Un bel giorno decise di spiccare il volo. Forse fu una decisione improvvisa o, chissà, a lungo meditata. Improvvisamente rassegnò le dimissioni dall’incarico, incassò i denari e, abbandonando tutto, lavoro, stipendio ed amici partì per Parigi. In tanti restammo increduli ma lui partì senza rimpianti per raggiungere il suo sogno.

Si stabilì a Parigi dove, per anni, certamente sbarcando faticosamente il lunario, si formò e si completò come artista, entrando in relazione con le avanguardie artistiche multietniche e multirazziali che vi soggiornavano. Tre anni dopo, ossessionato dalla caotica capitale francese (confessava di essere “ incapace di ignorare l’insopportabile, interminabile e rumoroso fiume di macchine lungo il boulevard St. Germain…”), abbandonò la città per trasferirsi a Milano, città che aveva conosciuto più consona e razionale. Ecco come riferisce l’arrivo a Mauro Manunza parlando di Milano:

“… Era la città giusta. Io sono dinamico, preciso, puntuale, grande lavoratore. Cosi sono i milanesi, i lombardi. Io sono un “lombardo”. Ho gratitudine per i milanesi, con loro non mi sono mai sentito a disagio. Certo, il mio modo di pormi non è invadente: penso che non sia giusto andare a piazzare l’ovile in Piazza Duomo, ma che invece occorra scambiarsi esperienze culturali, cosi che ciascuno si arricchisca arricchendo l’altro. Cosi dovrebbe essere con le etnie che si stanno riversando nel nostro paese: ognuno porta la sua cultura e assorbe la nostra. Rispettando le regole…”.

A Milano, artista ormai maturo ed affermato, si inserì senza grandi problemi. La sua ricerca artistica personale lo aveva portato a cimentarsi oltre che nella pittura nella scultura: pietra, legno e bronzo.

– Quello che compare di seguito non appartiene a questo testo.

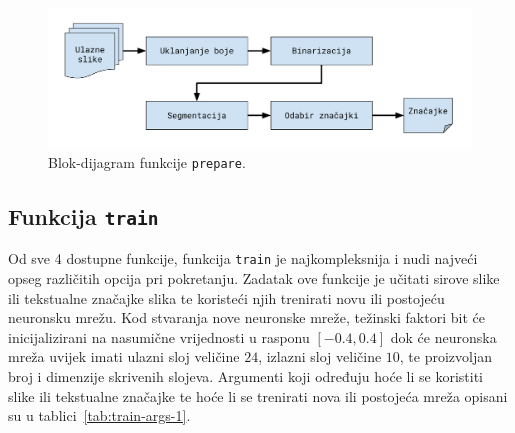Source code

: \begin{figure}[htb]
    \centering
    \includegraphics[width=12cm]{images/chapter4/prepare-diagram.pdf}
    \caption{Blok-dijagram funkcije \texttt{prepare}.}
    \label{fig:prepare-diagram}
\end{figure}

\subsection{Funkcija \texttt{train}}
\label{subsec:funkcija-train}
Od sve 4 dostupne funkcije, funkcija \texttt{train} je najkompleksnija i nudi najveći opseg različitih opcija pri
pokretanju. Zadatak ove funkcije je učitati sirove slike ili tekstualne značajke slika te koristeći njih trenirati
novu ili postojeću neuronsku mrežu. Kod stvaranja nove neuronske mreže, težinski faktori bit će inicijalizirani na
nasumične vrijednosti u rasponu $[-0.4, 0.4]$ dok će neuronska mreža uvijek imati ulazni sloj veličine $24$, izlazni
sloj veličine $10$, te proizvoljan broj i dimenzije skrivenih slojeva. Argumenti koji određuju hoće li se koristiti
slike ili tekstualne značajke te hoće li se trenirati nova ili postojeća mreža opisani su u
tablici\ \ref{tab:train-args-1}.
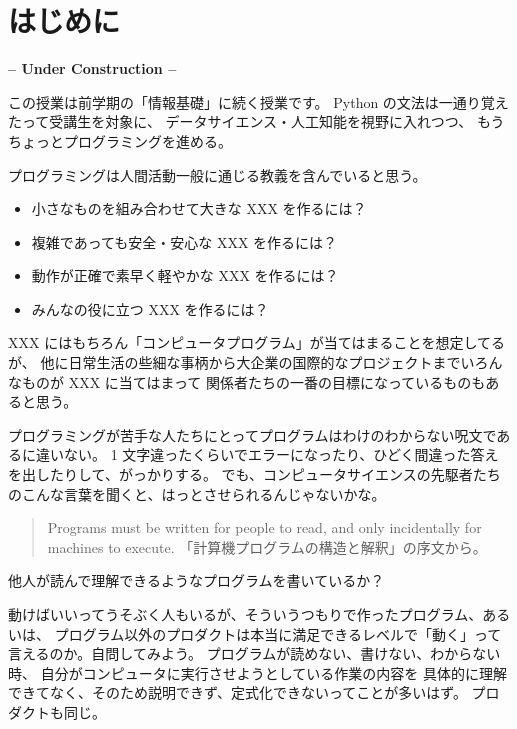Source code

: \section*{ はじめに }

{\center\large\bf -- Under Construction --\\}

この授業は前学期の「情報基礎」に続く授業です。
Python の文法は一通り覚えたって受講生を対象に、
データサイエンス・人工知能を視野に入れつつ、
もうちょっとプログラミングを進める。

プログラミングは人間活動一般に通じる教義を含んでいると思う。

\begin{itemize}
\item 小さなものを組み合わせて大きな XXX を作るには？
\item 複雑であっても安全・安心な XXX を作るには？
\item 動作が正確で素早く軽やかな XXX を作るには？
\item みんなの役に立つ XXX を作るには？
\end{itemize}
%
XXX にはもちろん「コンピュータプログラム」が当てはまることを想定してるが、
他に日常生活の些細な事柄から大企業の国際的なプロジェクトまでいろんなものが XXX に当てはまって
関係者たちの一番の目標になっているものもあると思う。

プログラミングが苦手な人たちにとってプログラムはわけのわからない呪文であるに違いない。
1 文字違ったくらいでエラーになったり、ひどく間違った答えを出したりして、がっかりする。
でも、コンピュータサイエンスの先駆者たちのこんな言葉を聞くと、はっとさせられるんじゃないかな。

\begin{quote}
Programs must be written for people to read,
and only incidentally for machines to execute.
「計算機プログラムの構造と解釈」の序文から。
\end{quote}

他人が読んで理解できるようなプログラムを書いているか？

動けばいいってうそぶく人もいるが、そういうつもりで作ったプログラム、あるいは、
プログラム以外のプロダクトは本当に満足できるレベルで「動く」って言えるのか。自問してみよう。
プログラムが読めない、書けない、わからない時、
自分がコンピュータに実行させようとしている作業の内容を
具体的に理解できてなく、そのため説明できず、定式化できないってことが多いはず。
プロダクトも同じ。

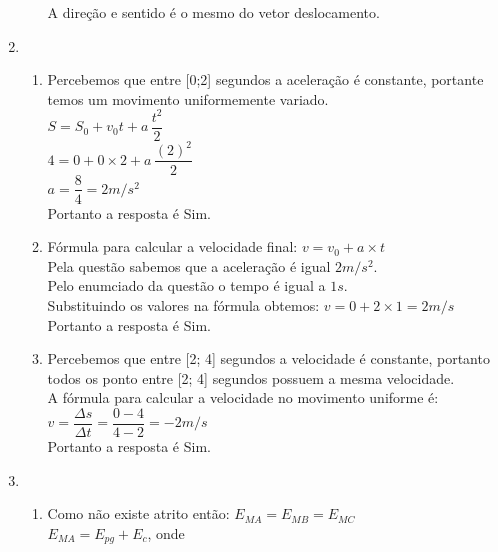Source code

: \documentclass[a4paper, 12pt]{article}
\begin{document}
\begin{enumerate}
\begin{enumerate}
A direção e sentido é o mesmo do vetor deslocamento.

\end{enumerate}

\item \begin{enumerate}
	\item Percebemos que entre [0;2] segundos a aceleração é constante, portante temos um movimento uniformemente variado.\\
	
	$S = S_0 + v_0t + a\,\dfrac{t^2}{2}$\\
	$4 = 0 + 0 \times2 + a\,\dfrac{(2)^2}{2}$\\
	$a = \dfrac{8}{4} =  2 m/s^2$\\
	
	Portanto a resposta é Sim.\\
	
	\item Fórmula para calcular a velocidade final: $v = v_0 + a \times t$ \\
	Pela questão sabemos que a aceleração é igual $2 m/s^2$.\\
	Pelo enumciado da questão o tempo é igual a $1s$.\\
	Substituindo os valores na fórmula obtemos: $v = 0 + 2 \times 1 = 2 m/s$ \\
	
	Portanto a resposta é Sim. \\

	\item Percebemos que entre [2; 4] segundos a velocidade é constante, portanto todos os ponto entre [2; 4] segundos possuem a mesma velocidade.\\
	
	A fórmula para calcular a velocidade no movimento uniforme é:\\ $v = \dfrac{\Delta s}{\Delta t} =  \dfrac{0 - 4}{4 - 2} = -2m/s$ \\ 
	
		Portanto a resposta é Sim. \\
	

\end{enumerate}
\item \begin{enumerate}
	\item  Como não existe atrito então: $E_{MA} = E_{MB} = E_{MC}$ \\

$E_{MA} =  E_{pg} + E_{c}$, onde \\


\end{enumerate}
\end{enumerate}
\end{document}
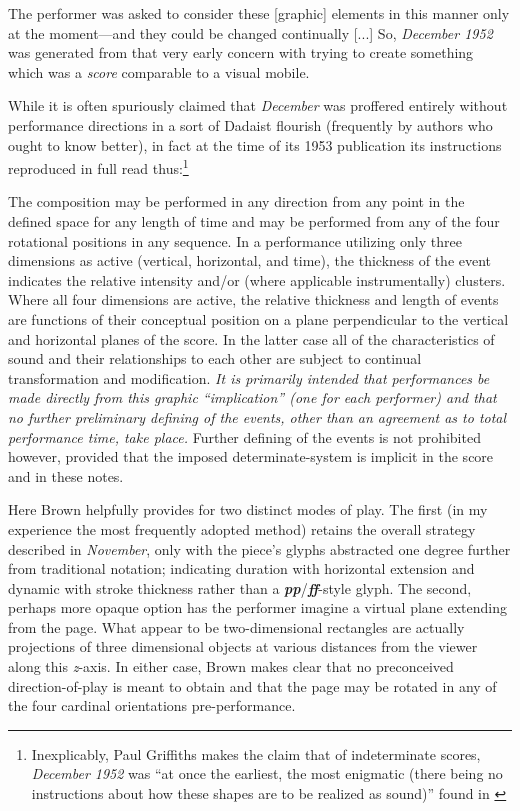    \begin{smallquote}
         The performer was asked to consider these [graphic] elements in this manner only at the moment---and they could be changed continually [...] So, \textit{December 1952} was generated from that very early concern with trying to create something which was a \textit{score} comparable to a visual mobile.\autocite{Brown_2008}
    \end{smallquote}

    While it is often spuriously claimed that \textit{December} was proffered entirely without performance directions in a sort of Dadaist flourish (frequently by authors who ought to know better), in fact at the time of its 1953 publication its instructions reproduced in full read thus:\footnote{Inexplicably, Paul Griffiths makes the claim that of indeterminate scores, \textit{December 1952} was ``at once the earliest, the most enigmatic (there being no instructions about how these shapes are to be realized as sound)'' found in \autocite{Griffiths_2011}}

        \begin{smallquote}
            The composition may be performed in any direction from any point in the defined space for any length of time and may be performed from any of the four rotational positions in any sequence. In a performance utilizing only three dimensions as active (vertical, horizontal, and time), the thickness of the event indicates the relative intensity and/or (where applicable instrumentally) clusters. Where all four dimensions are active, the relative thickness and length of events are functions of their conceptual position on a plane perpendicular to the vertical and horizontal planes of the score. In the latter case all of the characteristics of sound and their relationships to each other are subject to continual transformation and modification. \textit{It is primarily intended that performances be made directly from this graphic ``implication'' (one for each performer) and that no further preliminary defining of the events, other than an agreement as to total performance time, take place.} Further defining of the events is not prohibited however, provided that the imposed determinate-system is implicit in the score and in these notes.\autocite[1]{Brown_1986}
        \end{smallquote}

    Here Brown helpfully provides for two distinct modes of play. The first (in my experience the most frequently adopted method) retains the overall strategy described in \textit{November}, only with the piece's glyphs abstracted one degree further from traditional notation; indicating duration with horizontal extension and dynamic with stroke thickness rather than a \textbf{\textit{pp}}/\textbf{\textit{ff}}-style glyph. The second, perhaps more opaque option has the performer imagine a virtual plane extending from the page. What appear to be two-dimensional rectangles are actually projections of three dimensional objects at various distances from the viewer along this \textit{z}-axis. In either case, Brown makes clear that no preconceived direction-of-play is meant to obtain and that the page may be rotated in any of the four cardinal orientations pre-performance. 
    
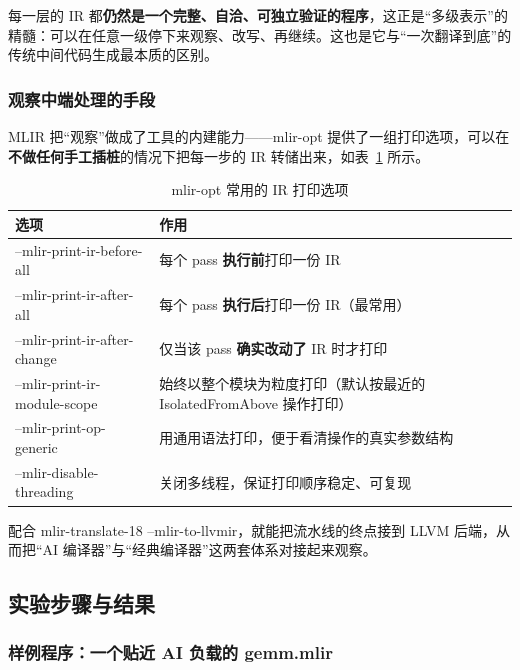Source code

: \documentclass[UTF8,a4paper,10pt]{ctexart}
\newcommand{\headcol}{\bfseries}
\begin{document}
每一层的 IR 都\textbf{仍然是一个完整、自洽、可独立验证的程序}，这正是“多级表示”的精髓：可以在任意一级停下来观察、改写、再继续。这也是它与“一次翻译到底”的传统中间代码生成最本质的区别。

\subsubsection{观察中端处理的手段}

MLIR 把“观察”做成了工具的内建能力——mlir-opt 提供了一组打印选项，可以在\textbf{不做任何手工插桩}的情况下把每一步的 IR 转储出来，如表~\ref{tab:mliroptions} 所示。

\begin{table}[H]
  \centering
  \small
  \setlength{\tabcolsep}{4pt}
  \begin{tabular}{>{\centering\arraybackslash}p{4.8cm}>{\centering\arraybackslash}p{9.8cm}}
    \toprule
\headcol 选项 & \headcol 作用 \\
    \midrule
--mlir-print-ir-before-all & 每个 pass \textbf{执行前}打印一份 IR \\
    --mlir-print-ir-after-all & 每个 pass \textbf{执行后}打印一份 IR（最常用） \\
    --mlir-print-ir-after-change & 仅当该 pass \textbf{确实改动了} IR 时才打印 \\
    --mlir-print-ir-module-scope & 始终以整个模块为粒度打印（默认按最近的 IsolatedFromAbove 操作打印） \\
    --mlir-print-op-generic & 用通用语法打印，便于看清操作的真实参数结构 \\
    --mlir-disable-threading & 关闭多线程，保证打印顺序稳定、可复现 \\
    \bottomrule
\end{tabular}
  \caption{mlir-opt 常用的 IR 打印选项}
  \label{tab:mliroptions}
\end{table}

配合 mlir-translate-18 --mlir-to-llvmir，就能把流水线的终点接到 LLVM 后端，从而把“AI 编译器”与“经典编译器”这两套体系对接起来观察。

\subsection{实验步骤与结果}

\subsubsection{样例程序：一个贴近 AI 负载的 gemm.mlir}
\end{document}
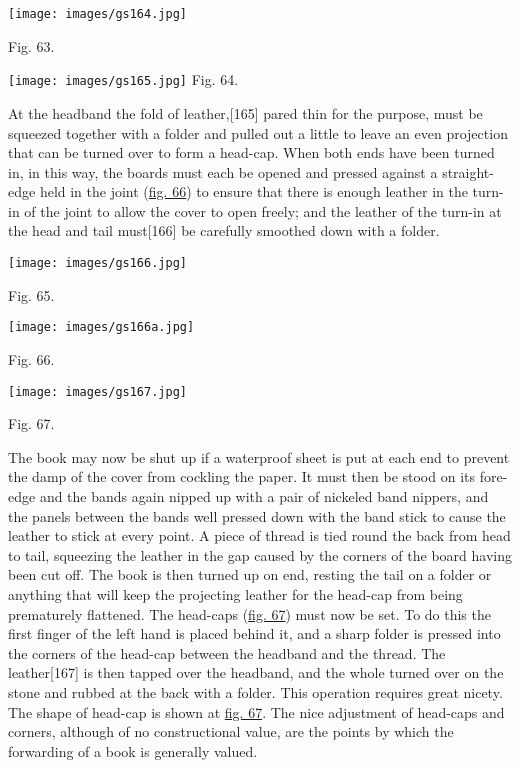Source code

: \documentclass[
]{article}
\begin{document}
\protect\hypertarget{Fig_63}{}{}
\texttt{[image: images/gs164.jpg]}

Fig. 63.

\protect\hypertarget{Fig_64}{}{}
\texttt{[image: images/gs165.jpg]}
{Fig. 64.}

At the headband the fold of
leather,{\protect\hypertarget{Page_165}{}{{[}165{]}}} pared thin for the
purpose, must be squeezed together with a folder and pulled out a little
to leave an even projection that can be turned over to form a head-cap.
When both ends have been turned in, in this way, the boards must each be
opened and pressed against a straight-edge held in the joint
(\protect\hyperlink{Fig_66}{fig. 66}) to ensure that there is enough
leather in the turn-in of the joint to allow the cover to open freely;
and the leather of the turn-in at the head and tail
must{\protect\hypertarget{Page_166}{}{{[}166{]}}} be carefully smoothed
down with a folder.

\protect\hypertarget{Fig_65}{}{}
\texttt{[image: images/gs166.jpg]}

Fig. 65.

\protect\hypertarget{Fig_66}{}{}
\texttt{[image: images/gs166a.jpg]}

Fig. 66.

\protect\hypertarget{Fig_67}{}{}
\texttt{[image: images/gs167.jpg]}

Fig. 67.

The book may now be shut up if a waterproof sheet is put at each end to
prevent the damp of the cover from cockling the paper. It must then be
stood on its fore-edge and the bands again nipped up with a pair of
nickeled band nippers, and the panels between the bands well pressed
down with the band stick to cause the leather to stick at every point. A
piece of thread is tied round the back from head to tail, squeezing the
leather in the gap caused by the corners of the board having been cut
off. The book is then turned up on end, resting the tail on a folder or
anything that will keep the projecting leather for the head-cap from
being prematurely flattened. The head-caps
(\protect\hyperlink{Fig_67}{fig. 67}) must now be set. To do this the
first finger of the left hand is placed behind it, and a sharp folder is
pressed into the corners of the head-cap between the headband and the
thread. The leather{\protect\hypertarget{Page_167}{}{{[}167{]}}} is then
tapped over the headband, and the whole turned over on the stone and
rubbed at the back with a folder. This operation requires great nicety.
The shape of head-cap is shown at \protect\hyperlink{Fig_67}{fig. 67}.
The nice adjustment of head-caps and corners, although of no
constructional value, are the points by which the forwarding of a book
is generally valued.
\end{document}
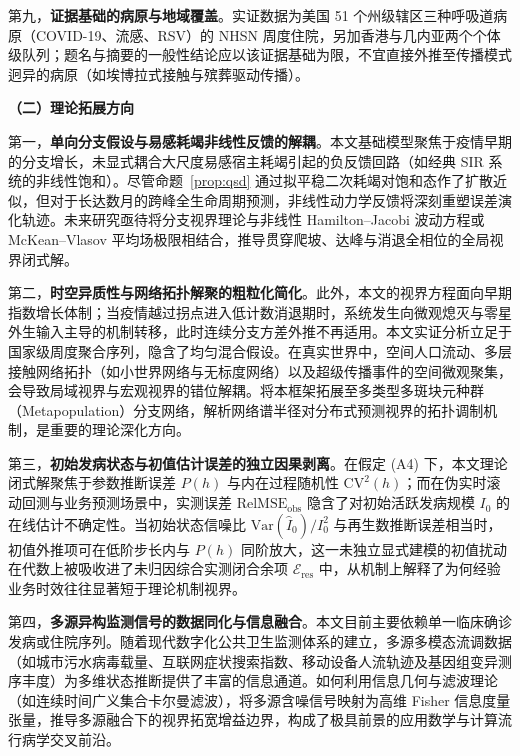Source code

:\documentclass[10pt,a4paper]{article}
\theoremstyle{plain}
\theoremstyle{definition}
\begin{document}
{\sloppy 第九，\textbf{证据基础的病原与地域覆盖}。实证数据为美国 51 个州级辖区三种呼吸道病原（COVID-19、流感、RSV）的 NHSN 周度住院，另加香港与几内亚两个个体级队列；题名与摘要的一般性结论应以该证据基础为限，不宜直接外推至传播模式迥异的病原（如埃博拉式接触与殡葬驱动传播）。\par}

\noindent\textbf{（二）理论拓展方向}

第一，\textbf{单向分支假设与易感耗竭非线性反馈的解耦}。本文基础模型聚焦于疫情早期的分支增长，未显式耦合大尺度易感宿主耗竭引起的负反馈回路（如经典 SIR 系统的非线性饱和）。尽管命题~\ref{prop:qsd} 通过拟平稳二次耗竭对饱和态作了扩散近似，但对于长达数月的跨峰全生命周期预测，非线性动力学反馈将深刻重塑误差演化轨迹。未来研究亟待将分支视界理论与非线性 Hamilton--Jacobi 波动方程或 McKean--Vlasov 平均场极限相结合，推导贯穿爬坡、达峰与消退全相位的全局视界闭式解。

第二，\textbf{时空异质性与网络拓扑解聚的粗粒化简化}。此外，本文的视界方程面向早期指数增长体制；当疫情越过拐点进入低计数消退期时，系统发生向微观熄灭与零星外生输入主导的机制转移\citep{parag2026threshold}，此时连续分支方差外推不再适用。本文实证分析立足于国家级周度聚合序列，隐含了均匀混合假设。在真实世界中，空间人口流动、多层接触网络拓扑（如小世界网络与无标度网络）以及超级传播事件的空间微观聚集，会导致局域视界与宏观视界的错位解耦。将本框架拓展至多类型多斑块元种群（Metapopulation）分支网络，解析网络谱半径对分布式预测视界的拓扑调制机制，是重要的理论深化方向。

第三，\textbf{初始发病状态与初值估计误差的独立因果剥离}。在假定 (A4) 下，本文理论闭式解聚焦于参数推断误差 $P(h)$ 与内在过程随机性 $\text{CV}^2(h)$；而在伪实时滚动回测与业务预测场景中，实测误差 $\text{RelMSE}_{\text{obs}}$ 隐含了对初始活跃发病规模 $I_0$ 的在线估计不确定性。当初始状态信噪比 $\text{Var}(\hat{I}_0)/I_0^2$ 与再生数推断误差相当时，初值外推项可在低阶步长内与 $P(h)$ 同阶放大，这一未独立显式建模的初值扰动在代数上被吸收进了未归因综合实测闭合余项 $\mathcal{E}_{\text{res}}$ 中，从机制上解释了为何经验业务时效往往显著短于理论机制视界。

第四，\textbf{多源异构监测信号的数据同化与信息融合}。本文目前主要依赖单一临床确诊发病或住院序列。随着现代数字化公共卫生监测体系的建立，多源多模态流调数据（如城市污水病毒载量、互联网症状搜索指数、移动设备人流轨迹及基因组变异测序丰度）为多维状态推断提供了丰富的信息通道。如何利用信息几何与滤波理论（如连续时间广义集合卡尔曼滤波），将多源含噪信号映射为高维 Fisher 信息度量张量，推导多源融合下的视界拓宽增益边界，构成了极具前景的应用数学与计算流行病学交叉前沿。
\end{document}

Le mostre, a partire dal 1971 si susseguono senza interruzione: Milano, Genova, Firenze, Napoli, Sanremo Verona, Roma in Italia; all’estero: Cannes, Chamonix, Los Angeles, Zurigo, Parigi.

Alla sua natia Villacidro, dalla quale mai si è sentimentalmente staccato, dedica una delle sue più interessanti opere: due forme stilizzate in bronzo a forma di cuore con davanti un libro in pietra bianca, collocata all’interno del Parco Marchionni.

Ho incontrato Pinuccio ad Oristano una decina d’anni fa. Era in Sardegna per delle mostre, una delle quali organizzata in occasione della Sartiglia. Non ci fu molto tempo per i convenevoli, per le chiacchere ed i ricordi: io ero ancora impegnato con il mio lavoro bancario e ci salutammo frettolosamente. In quell’occasione ebbi in dono una delle sue opere ed il catalogo di Riccardo Barletta che prima ho citato.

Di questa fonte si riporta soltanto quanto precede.